*YOUR OBJECTIVE:* All lines at or after the one containing "[8]: https://golang.org/doc/faq#different_method_sets", up to the last line of the material, must be repeated exactly, and no others.
══════════
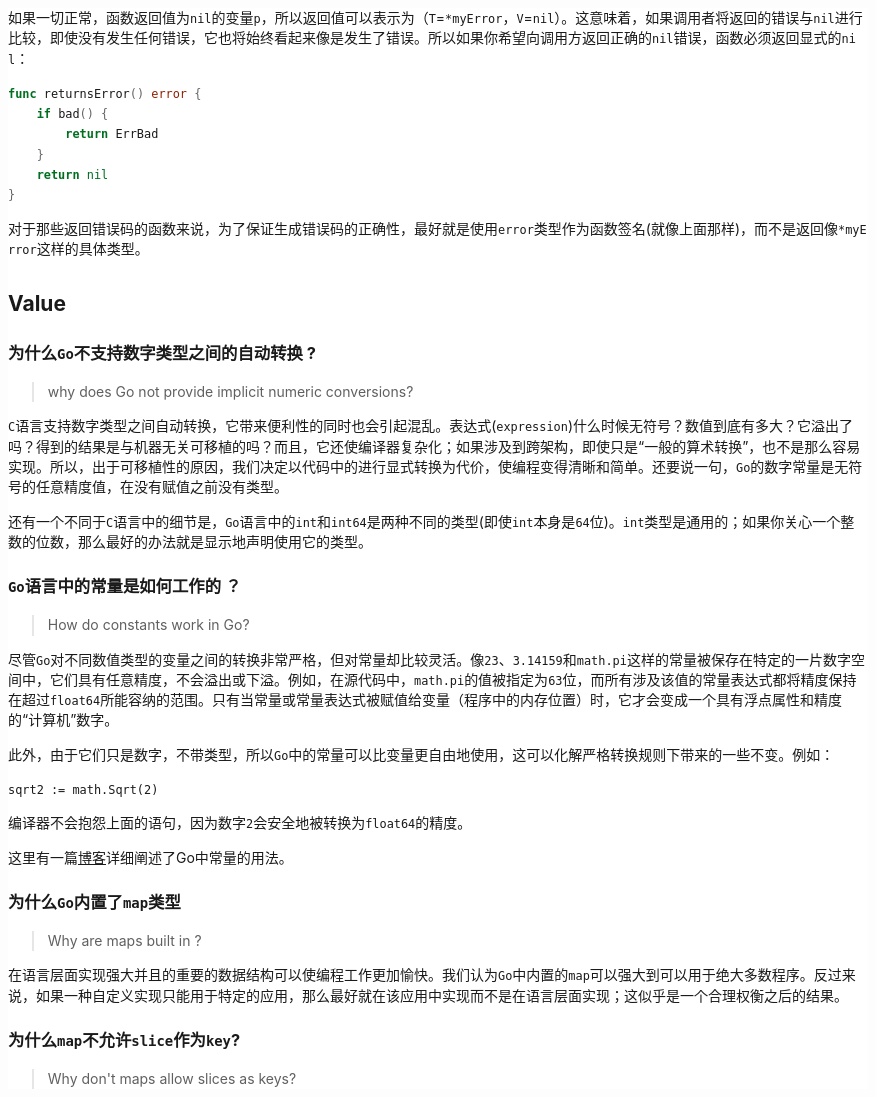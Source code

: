 如果一切正常，函数返回值为`nil`的变量`p`，所以返回值可以表示为（`T`=`*myError`，`V`=`nil`）。这意味着，如果调用者将返回的错误与`nil`进行比较，即使没有发生任何错误，它也将始终看起来像是发生了错误。所以如果你希望向调用方返回正确的`nil`错误，函数必须返回显式的`nil`：


```go
func returnsError() error {
	if bad() {
		return ErrBad
	}
	return nil
}
```

对于那些返回错误码的函数来说，为了保证生成错误码的正确性，最好就是使用`error`类型作为函数签名(就像上面那样)，而不是返回像`*myError`这样的具体类型。


## Value

### 为什么`Go`不支持数字类型之间的自动转换 ?
 
> why does Go not provide implicit numeric conversions?

`C`语言支持数字类型之间自动转换，它带来便利性的同时也会引起混乱。表达式(`expression`)什么时候无符号？数值到底有多大？它溢出了吗？得到的结果是与机器无关可移植的吗？而且，它还使编译器复杂化；如果涉及到跨架构，即使只是“一般的算术转换”，也不是那么容易实现。所以，出于可移植性的原因，我们决定以代码中的进行显式转换为代价，使编程变得清晰和简单。还要说一句，`Go`的数字常量是无符号的任意精度值，在没有赋值之前没有类型。

还有一个不同于`C`语言中的细节是，`Go`语言中的`int`和`int64`是两种不同的类型(即使`int`本身是`64`位)。`int`类型是通用的；如果你关心一个整数的位数，那么最好的办法就是显示地声明使用它的类型。

### `Go`语言中的常量是如何工作的 ？

> How do constants work in Go?

尽管`Go`对不同数值类型的变量之间的转换非常严格，但对常量却比较灵活。像`23`、`3.14159`和`math.pi`这样的常量被保存在特定的一片数字空间中，它们具有任意精度，不会溢出或下溢。例如，在源代码中，`math.pi`的值被指定为`63`位，而所有涉及该值的常量表达式都将精度保持在超过`float64`所能容纳的范围。只有当常量或常量表达式被赋值给变量（程序中的内存位置）时，它才会变成一个具有浮点属性和精度的“计算机”数字。

此外，由于它们只是数字，不带类型，所以`Go`中的常量可以比变量更自由地使用，这可以化解严格转换规则下带来的一些不变。例如：

```
sqrt2 := math.Sqrt(2)
```

编译器不会抱怨上面的语句，因为数字`2`会安全地被转换为`float64`的精度。

这里有一篇[博客][7]详细阐述了Go中常量的用法。

### 为什么`Go`内置了`map`类型

> Why are maps built in ?

在语言层面实现强大并且的重要的数据结构可以使编程工作更加愉快。我们认为`Go`中内置的`map`可以强大到可以用于绝大多数程序。反过来说，如果一种自定义实现只能用于特定的应用，那么最好就在该应用中实现而不是在语言层面实现；这似乎是一个合理权衡之后的结果。


### 为什么`map`不允许`slice`作为`key`?

> Why don't maps allow slices as keys?


  [1]: https://image-static.segmentfault.com/285/063/2850638009-5c9731f63687f_articlex
  [2]: https://golang.org/doc/faq
  [3]: https://talks.golang.org/2012/splash.article
  [4]: https://golang.org/issue/15292
  [5]: https://golang.org/doc/articles/defer_panic_recover.html
  [6]: https://blog.golang.org/errors-are-values
  [7]: https://blog.golang.org/constants
  [8]: https://golang.org/doc/faq#different_method_sets
  [9]: https://golang.org/doc/effective_go.html#allocation_new
  [10]: https://golang.org/cmd/go/#hdr-Run_go_tool_vet_on_packages
  [11]: https://blog.golang.org/2011/06/profiling-go-programs.html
══════════
*OUTPUT OF THE EXERCISE:*
  [8]: https://golang.org/doc/faq#different_method_sets
  [9]: https://golang.org/doc/effective_go.html#allocation_new
  [10]: https://golang.org/cmd/go/#hdr-Run_go_tool_vet_on_packages
  [11]: https://blog.golang.org/2011/06/profiling-go-programs.html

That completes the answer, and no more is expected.